TASK DIRECTIONS |
Go through the lines below and copy any that hold the string "team".

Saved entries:
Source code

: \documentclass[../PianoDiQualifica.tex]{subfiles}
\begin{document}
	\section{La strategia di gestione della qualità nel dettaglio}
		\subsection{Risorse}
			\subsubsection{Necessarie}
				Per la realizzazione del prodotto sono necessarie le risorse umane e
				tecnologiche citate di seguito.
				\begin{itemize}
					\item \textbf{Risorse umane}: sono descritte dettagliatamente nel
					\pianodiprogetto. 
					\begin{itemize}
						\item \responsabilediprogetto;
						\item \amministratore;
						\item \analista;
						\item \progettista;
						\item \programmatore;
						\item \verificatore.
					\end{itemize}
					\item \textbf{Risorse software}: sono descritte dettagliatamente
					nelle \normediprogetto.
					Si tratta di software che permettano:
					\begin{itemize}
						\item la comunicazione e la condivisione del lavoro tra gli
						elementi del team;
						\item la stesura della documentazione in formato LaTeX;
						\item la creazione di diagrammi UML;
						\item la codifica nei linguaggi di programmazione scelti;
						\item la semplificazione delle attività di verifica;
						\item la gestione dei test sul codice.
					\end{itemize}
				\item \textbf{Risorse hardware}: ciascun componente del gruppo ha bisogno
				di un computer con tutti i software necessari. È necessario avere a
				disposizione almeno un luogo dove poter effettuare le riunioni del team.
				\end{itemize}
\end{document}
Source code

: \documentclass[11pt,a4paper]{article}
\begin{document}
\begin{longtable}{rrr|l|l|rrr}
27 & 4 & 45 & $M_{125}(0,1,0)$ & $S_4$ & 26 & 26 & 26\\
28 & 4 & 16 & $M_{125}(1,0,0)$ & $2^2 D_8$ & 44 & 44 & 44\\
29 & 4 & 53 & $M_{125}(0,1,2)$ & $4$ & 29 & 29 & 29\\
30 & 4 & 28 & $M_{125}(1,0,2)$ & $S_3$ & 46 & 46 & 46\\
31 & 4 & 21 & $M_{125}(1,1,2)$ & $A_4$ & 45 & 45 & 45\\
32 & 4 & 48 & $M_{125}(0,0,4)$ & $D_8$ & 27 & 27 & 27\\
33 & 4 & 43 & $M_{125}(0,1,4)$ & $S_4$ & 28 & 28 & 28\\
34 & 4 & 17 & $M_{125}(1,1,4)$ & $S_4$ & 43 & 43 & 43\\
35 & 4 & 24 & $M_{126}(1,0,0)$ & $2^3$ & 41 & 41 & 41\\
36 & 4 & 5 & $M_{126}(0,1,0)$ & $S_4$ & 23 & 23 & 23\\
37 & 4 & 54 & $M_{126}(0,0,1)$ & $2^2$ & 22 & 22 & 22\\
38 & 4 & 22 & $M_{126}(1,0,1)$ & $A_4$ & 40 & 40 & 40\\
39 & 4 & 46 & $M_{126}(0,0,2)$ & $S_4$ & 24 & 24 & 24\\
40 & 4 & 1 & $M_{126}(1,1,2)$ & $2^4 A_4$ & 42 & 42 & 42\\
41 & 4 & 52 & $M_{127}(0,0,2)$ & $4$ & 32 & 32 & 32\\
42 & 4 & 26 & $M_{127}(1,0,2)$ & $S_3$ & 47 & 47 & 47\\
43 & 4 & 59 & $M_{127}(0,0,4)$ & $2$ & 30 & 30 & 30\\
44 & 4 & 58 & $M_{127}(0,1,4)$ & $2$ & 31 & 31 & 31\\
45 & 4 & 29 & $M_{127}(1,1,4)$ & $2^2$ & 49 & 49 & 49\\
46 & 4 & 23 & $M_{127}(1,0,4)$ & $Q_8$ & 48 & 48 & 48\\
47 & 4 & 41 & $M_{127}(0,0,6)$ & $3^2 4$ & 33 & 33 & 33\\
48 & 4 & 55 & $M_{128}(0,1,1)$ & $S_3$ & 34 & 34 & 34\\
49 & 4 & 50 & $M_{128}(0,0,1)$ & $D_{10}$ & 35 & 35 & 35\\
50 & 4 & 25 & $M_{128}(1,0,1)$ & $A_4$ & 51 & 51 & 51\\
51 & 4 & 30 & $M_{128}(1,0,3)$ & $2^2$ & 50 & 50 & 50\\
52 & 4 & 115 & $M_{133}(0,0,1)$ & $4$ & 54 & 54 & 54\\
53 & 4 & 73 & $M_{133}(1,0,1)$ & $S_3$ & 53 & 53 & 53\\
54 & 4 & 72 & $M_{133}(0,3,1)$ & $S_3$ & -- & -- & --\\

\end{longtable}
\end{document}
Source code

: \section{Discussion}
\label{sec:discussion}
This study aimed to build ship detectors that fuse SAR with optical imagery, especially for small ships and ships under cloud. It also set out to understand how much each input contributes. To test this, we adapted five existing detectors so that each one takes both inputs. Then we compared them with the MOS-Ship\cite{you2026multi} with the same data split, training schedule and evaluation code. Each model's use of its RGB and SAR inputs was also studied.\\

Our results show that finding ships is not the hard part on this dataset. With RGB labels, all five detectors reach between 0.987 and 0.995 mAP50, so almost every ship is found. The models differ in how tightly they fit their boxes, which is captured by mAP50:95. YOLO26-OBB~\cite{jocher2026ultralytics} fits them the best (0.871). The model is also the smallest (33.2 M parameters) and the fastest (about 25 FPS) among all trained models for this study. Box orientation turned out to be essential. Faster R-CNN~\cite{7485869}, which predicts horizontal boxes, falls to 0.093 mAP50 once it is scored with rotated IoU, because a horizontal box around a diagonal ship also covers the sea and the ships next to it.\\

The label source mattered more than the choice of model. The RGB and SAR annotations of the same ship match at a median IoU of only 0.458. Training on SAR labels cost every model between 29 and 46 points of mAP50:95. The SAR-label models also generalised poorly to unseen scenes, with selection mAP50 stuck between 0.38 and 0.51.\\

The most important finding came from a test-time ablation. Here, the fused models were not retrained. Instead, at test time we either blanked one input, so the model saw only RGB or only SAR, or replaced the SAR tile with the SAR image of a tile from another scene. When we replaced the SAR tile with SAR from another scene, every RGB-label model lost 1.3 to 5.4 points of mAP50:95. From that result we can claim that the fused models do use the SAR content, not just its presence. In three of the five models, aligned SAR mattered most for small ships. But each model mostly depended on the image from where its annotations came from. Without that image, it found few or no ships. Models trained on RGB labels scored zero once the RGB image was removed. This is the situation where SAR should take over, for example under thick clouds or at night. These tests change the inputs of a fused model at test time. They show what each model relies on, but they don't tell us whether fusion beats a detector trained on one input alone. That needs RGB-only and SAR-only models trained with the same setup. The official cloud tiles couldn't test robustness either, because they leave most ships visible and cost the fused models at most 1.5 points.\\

SOLUTION |
						elementi del team;
				disposizione almeno un luogo dove poter effettuare le riunioni del team.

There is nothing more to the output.